__Problem to work on__
Your task is to find every line in the records that holds the string "begin" and copy it.
-- Information follows --
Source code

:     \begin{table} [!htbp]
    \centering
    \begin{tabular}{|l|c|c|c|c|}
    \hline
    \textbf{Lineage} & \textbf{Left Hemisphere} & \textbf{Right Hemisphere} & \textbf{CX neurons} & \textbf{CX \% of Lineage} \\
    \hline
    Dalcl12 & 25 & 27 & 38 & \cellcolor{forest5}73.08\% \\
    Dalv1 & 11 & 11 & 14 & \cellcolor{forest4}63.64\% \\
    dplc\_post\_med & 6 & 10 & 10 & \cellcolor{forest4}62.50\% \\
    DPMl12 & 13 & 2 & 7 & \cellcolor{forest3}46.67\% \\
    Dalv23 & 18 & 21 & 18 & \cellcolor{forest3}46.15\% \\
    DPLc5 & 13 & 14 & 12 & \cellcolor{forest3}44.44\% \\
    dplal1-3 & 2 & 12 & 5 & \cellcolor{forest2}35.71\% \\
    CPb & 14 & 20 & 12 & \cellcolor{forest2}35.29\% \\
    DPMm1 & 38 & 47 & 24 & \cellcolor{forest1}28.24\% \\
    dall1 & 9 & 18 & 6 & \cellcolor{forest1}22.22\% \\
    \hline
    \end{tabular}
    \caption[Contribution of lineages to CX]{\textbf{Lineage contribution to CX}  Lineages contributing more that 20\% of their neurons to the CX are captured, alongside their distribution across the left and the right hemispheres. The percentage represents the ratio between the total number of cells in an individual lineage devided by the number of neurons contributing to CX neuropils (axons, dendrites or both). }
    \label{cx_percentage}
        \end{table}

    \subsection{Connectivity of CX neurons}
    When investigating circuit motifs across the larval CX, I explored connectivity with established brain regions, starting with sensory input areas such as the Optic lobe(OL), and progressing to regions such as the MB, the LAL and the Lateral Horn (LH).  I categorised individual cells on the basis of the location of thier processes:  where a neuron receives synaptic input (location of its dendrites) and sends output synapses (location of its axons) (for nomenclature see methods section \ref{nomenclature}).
-- Information concluded --
__Solution for this problem__
:     \begin{table} [!htbp]
    \begin{tabular}{|l|c|c|c|c|}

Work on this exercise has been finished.